── EXCERPTED DATA
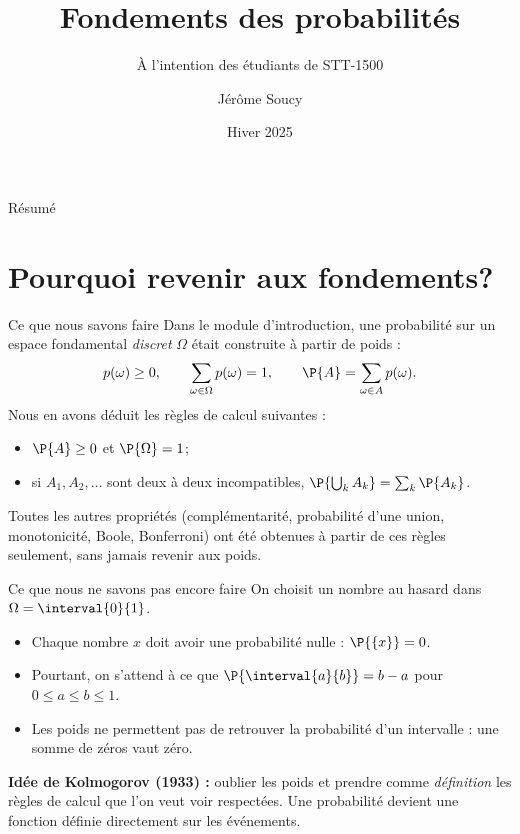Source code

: \documentclass[nuit,charter,pied]{BeamerJS}
\title{Fondements des probabilités}
\subtitle{À l'intention des étudiants de STT-1500}
\institute{Université Laval}
\author{Jérôme Soucy}
\date{Hiver 2025}
\begin{document}
\begin{frame}
	\titlepage
\end{frame}
\begin{frame}{Résumé}
\tableofcontents
\end{frame}

\section{Pourquoi revenir aux fondements?}

\begin{frame}[t]{Ce que nous savons faire}
\pause
	Dans le module d'introduction, une probabilité sur un espace fondamental \emph{discret} \(\Omega\) était construite à partir de poids :
	\[p(\omega)\geq 0,\qquad \sum_{\omega\in\Omega}p(\omega)=1,\qquad \P{A}=\sum_{\omega\in A}p(\omega).\]
	\pause
	Nous en avons déduit les règles de calcul suivantes :
	\begin{itemize}
		\item \(\P{A}\geq 0\) et \(\P{\Omega}=1\);\pause
		\item si \(A_1,A_2,\ldots\) sont deux à deux incompatibles, \(\P{\bigcup_{k}A_k}=\sum_{k}\P{A_k}\).
	\end{itemize}
	\pause
	\begin{lumiere}
		Toutes les autres propriétés (complémentarité, probabilité d'une union, monotonicité, Boole, Bonferroni) ont été obtenues à partir de ces règles seulement, sans jamais revenir aux poids.
	\end{lumiere}
\end{frame}

\begin{frame}[t]{Ce que nous ne savons pas encore faire}
\pause
	On choisit un nombre au hasard dans \(\Omega=\interval{0}{1}\).
	\pause
	\begin{itemize}
		\item Chaque nombre \(x\) doit avoir une probabilité nulle : \(\P{\{x\}}=0\).\pause
		\item Pourtant, on s'attend à ce que \(\P{\interval{a}{b}}=b-a\) pour \(0\leq a\leq b\leq 1\).\pause
		\item Les poids ne permettent pas de retrouver la probabilité d'un intervalle : une somme de zéros vaut zéro.
	\end{itemize}
	\pause
	\begin{lumiere}
		\textbf{Idée de Kolmogorov (1933) :} oublier les poids et prendre comme \emph{définition} les règles de calcul que l'on veut voir respectées. Une probabilité devient une fonction définie directement sur les événements.
	\end{lumiere}
\end{frame}
\end{document}
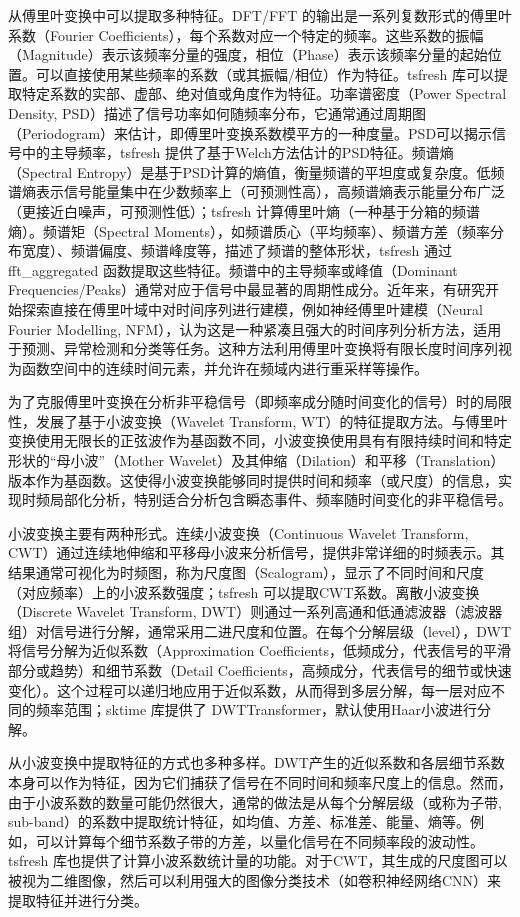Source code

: 从傅里叶变换中可以提取多种特征。DFT/FFT 的输出是一系列复数形式的傅里叶系数（Fourier Coefficients），每个系数对应一个特定的频率。这些系数的振幅（Magnitude）表示该频率分量的强度，相位（Phase）表示该频率分量的起始位置。可以直接使用某些频率的系数（或其振幅/相位）作为特征。tsfresh 库可以提取特定系数的实部、虚部、绝对值或角度作为特征。功率谱密度（Power Spectral Density, PSD）描述了信号功率如何随频率分布，它通常通过周期图（Periodogram）来估计，即傅里叶变换系数模平方的一种度量。PSD可以揭示信号中的主导频率，tsfresh 提供了基于Welch方法估计的PSD特征。频谱熵（Spectral Entropy）是基于PSD计算的熵值，衡量频谱的平坦度或复杂度。低频谱熵表示信号能量集中在少数频率上（可预测性高），高频谱熵表示能量分布广泛（更接近白噪声，可预测性低）；tsfresh 计算傅里叶熵（一种基于分箱的频谱熵）。频谱矩（Spectral Moments），如频谱质心（平均频率）、频谱方差（频率分布宽度）、频谱偏度、频谱峰度等，描述了频谱的整体形状，tsfresh 通过 fft\_aggregated 函数提取这些特征。频谱中的主导频率或峰值（Dominant Frequencies/Peaks）通常对应于信号中最显著的周期性成分。近年来，有研究开始探索直接在傅里叶域中对时间序列进行建模，例如神经傅里叶建模（Neural Fourier Modelling, NFM），认为这是一种紧凑且强大的时间序列分析方法，适用于预测、异常检测和分类等任务。这种方法利用傅里叶变换将有限长度时间序列视为函数空间中的连续时间元素，并允许在频域内进行重采样等操作。

为了克服傅里叶变换在分析非平稳信号（即频率成分随时间变化的信号）时的局限性，发展了基于小波变换（Wavelet Transform, WT）的特征提取方法。与傅里叶变换使用无限长的正弦波作为基函数不同，小波变换使用具有有限持续时间和特定形状的“母小波”（Mother Wavelet）及其伸缩（Dilation）和平移（Translation）版本作为基函数。这使得小波变换能够同时提供时间和频率（或尺度）的信息，实现时频局部化分析，特别适合分析包含瞬态事件、频率随时间变化的非平稳信号。

小波变换主要有两种形式。连续小波变换（Continuous Wavelet Transform, CWT）通过连续地伸缩和平移母小波来分析信号，提供非常详细的时频表示。其结果通常可视化为时频图，称为尺度图（Scalogram），显示了不同时间和尺度（对应频率）上的小波系数强度；tsfresh 可以提取CWT系数。离散小波变换（Discrete Wavelet Transform, DWT）则通过一系列高通和低通滤波器（滤波器组）对信号进行分解，通常采用二进尺度和位置。在每个分解层级（level），DWT将信号分解为近似系数（Approximation Coefficients，低频成分，代表信号的平滑部分或趋势）和细节系数（Detail Coefficients，高频成分，代表信号的细节或快速变化）。这个过程可以递归地应用于近似系数，从而得到多层分解，每一层对应不同的频率范围；sktime 库提供了 DWTTransformer，默认使用Haar小波进行分解。

从小波变换中提取特征的方式也多种多样。DWT产生的近似系数和各层细节系数本身可以作为特征，因为它们捕获了信号在不同时间和频率尺度上的信息。然而，由于小波系数的数量可能仍然很大，通常的做法是从每个分解层级（或称为子带, sub-band）的系数中提取统计特征，如均值、方差、标准差、能量、熵等。例如，可以计算每个细节系数子带的方差，以量化信号在不同频率段的波动性。tsfresh 库也提供了计算小波系数统计量的功能。对于CWT，其生成的尺度图可以被视为二维图像，然后可以利用强大的图像分类技术（如卷积神经网络CNN）来提取特征并进行分类。

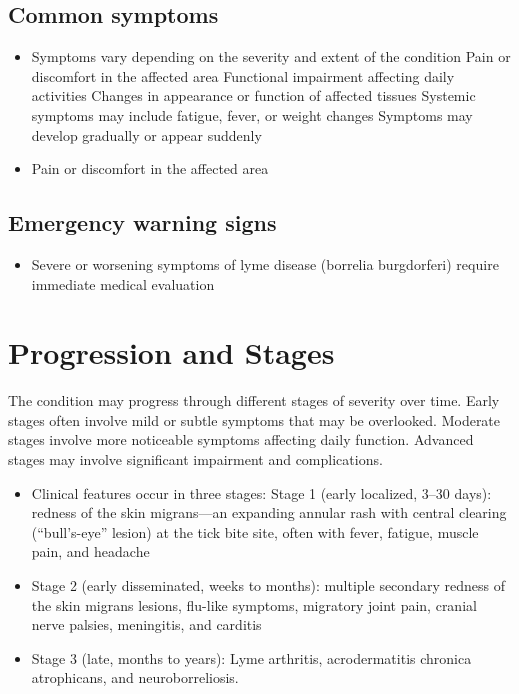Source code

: \subsection{Common symptoms}
\begin{itemize}[noitemsep]
  \item Symptoms vary depending on the severity and extent of the condition Pain or discomfort in the affected area Functional impairment affecting daily activities Changes in appearance or function of affected tissues Systemic symptoms may include fatigue, fever, or weight changes Symptoms may develop gradually or appear suddenly
  \item Pain or discomfort in the affected area
  \end{itemize}

\subsection{Emergency warning signs}
\begin{itemize}[noitemsep]
  \item Severe or worsening symptoms of lyme disease (borrelia burgdorferi) require immediate medical evaluation
\end{itemize}
\section{Progression and Stages}
The condition may progress through different stages of severity over time. Early stages often involve mild or subtle symptoms that may be overlooked. Moderate stages involve more noticeable symptoms affecting daily function. Advanced stages may involve significant impairment and complications.

\begin{itemize}[noitemsep]
  \item Clinical features occur in three stages: Stage 1 (early localized, 3--30 days): redness of the skin migrans---an expanding annular rash with central clearing (``bull's-eye'' lesion) at the tick bite site, often with fever, fatigue, muscle pain, and headache
  \item Stage 2 (early disseminated, weeks to months): multiple secondary redness of the skin migrans lesions, flu-like symptoms, migratory joint pain, cranial nerve palsies, meningitis, and carditis
  \item Stage 3 (late, months to years): Lyme arthritis, acrodermatitis chronica atrophicans, and neuroborreliosis.
\end{itemize}
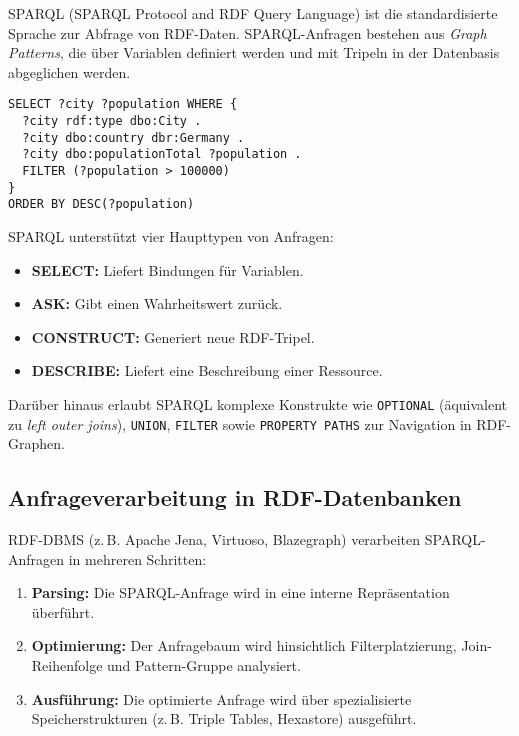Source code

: \documentclass[12pt]{article}
\begin{document}
SPARQL (SPARQL Protocol and RDF Query Language) ist die standardisierte Sprache zur Abfrage von RDF-Daten. SPARQL-Anfragen bestehen aus \textit{Graph Patterns}, die über Variablen definiert werden und mit Tripeln in der Datenbasis abgeglichen werden.

\begin{lstlisting}[caption=SPARQL-Abfrage nach Städten mit mehr als 100.000 Einwohnern]
SELECT ?city ?population WHERE {
  ?city rdf:type dbo:City .
  ?city dbo:country dbr:Germany .
  ?city dbo:populationTotal ?population .
  FILTER (?population > 100000)
}
ORDER BY DESC(?population)
\end{lstlisting}

SPARQL unterstützt vier Haupttypen von Anfragen:
\begin{itemize}
    \item \textbf{SELECT:} Liefert Bindungen für Variablen.
    \item \textbf{ASK:} Gibt einen Wahrheitswert zurück.
    \item \textbf{CONSTRUCT:} Generiert neue RDF-Tripel.
    \item \textbf{DESCRIBE:} Liefert eine Beschreibung einer Ressource.
\end{itemize}

Darüber hinaus erlaubt SPARQL komplexe Konstrukte wie \texttt{OPTIONAL} (äquivalent zu \textit{left outer joins}), \texttt{UNION}, \texttt{FILTER} sowie \texttt{PROPERTY PATHS} zur Navigation in RDF-Graphen.

\subsection{Anfrageverarbeitung in RDF-Datenbanken}

RDF-DBMS (z.\,B. Apache Jena, Virtuoso, Blazegraph) verarbeiten SPARQL-Anfragen in mehreren Schritten:

\begin{enumerate}
    \item \textbf{Parsing:} Die SPARQL-Anfrage wird in eine interne Repräsentation überführt.
    \item \textbf{Optimierung:} Der Anfragebaum wird hinsichtlich Filterplatzierung, Join-Reihenfolge und Pattern-Gruppe analysiert.
    \item \textbf{Ausführung:} Die optimierte Anfrage wird über spezialisierte Speicherstrukturen (z.\,B. Triple Tables, Hexastore) ausgeführt.
\end{enumerate}
\end{document}
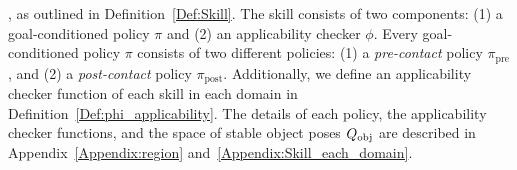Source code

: 



\iffalse
, as outlined in Definition~\ref{Def:Skill}. The skill consists of two components: (1) a goal-conditioned policy \( \pi \) and (2) an applicability checker \( \phi \). Every goal-conditioned policy \( \pi \) consists of two different policies: (1) a \textit{pre-contact} policy \( \pi_\text{pre} \), and (2) a \textit{post-contact} policy \( \pi_\text{post} \). Additionally, we define an applicability checker function of each skill in each domain in Definition~\ref{Def:phi_applicability}. The details of each policy, the applicability checker functions, and the space of stable object poses $Q_\text{obj}$ are described in Appendix~\ref{Appendix:region} and~\ref{Appendix:Skill_each_domain}.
────
--- DESCRIPTION OF THE TASK ---
Search the entries for "calcul" and copy out each line that has it.

--- YOUR SOLUTION ---
	Nous en avons déduit les règles de calcul suivantes :
		\textbf{Idée de Kolmogorov (1933) :} oublier les poids et prendre comme \emph{définition} les règles de calcul que l'on veut voir respectées. Une probabilité devient une fonction définie directement sur les événements.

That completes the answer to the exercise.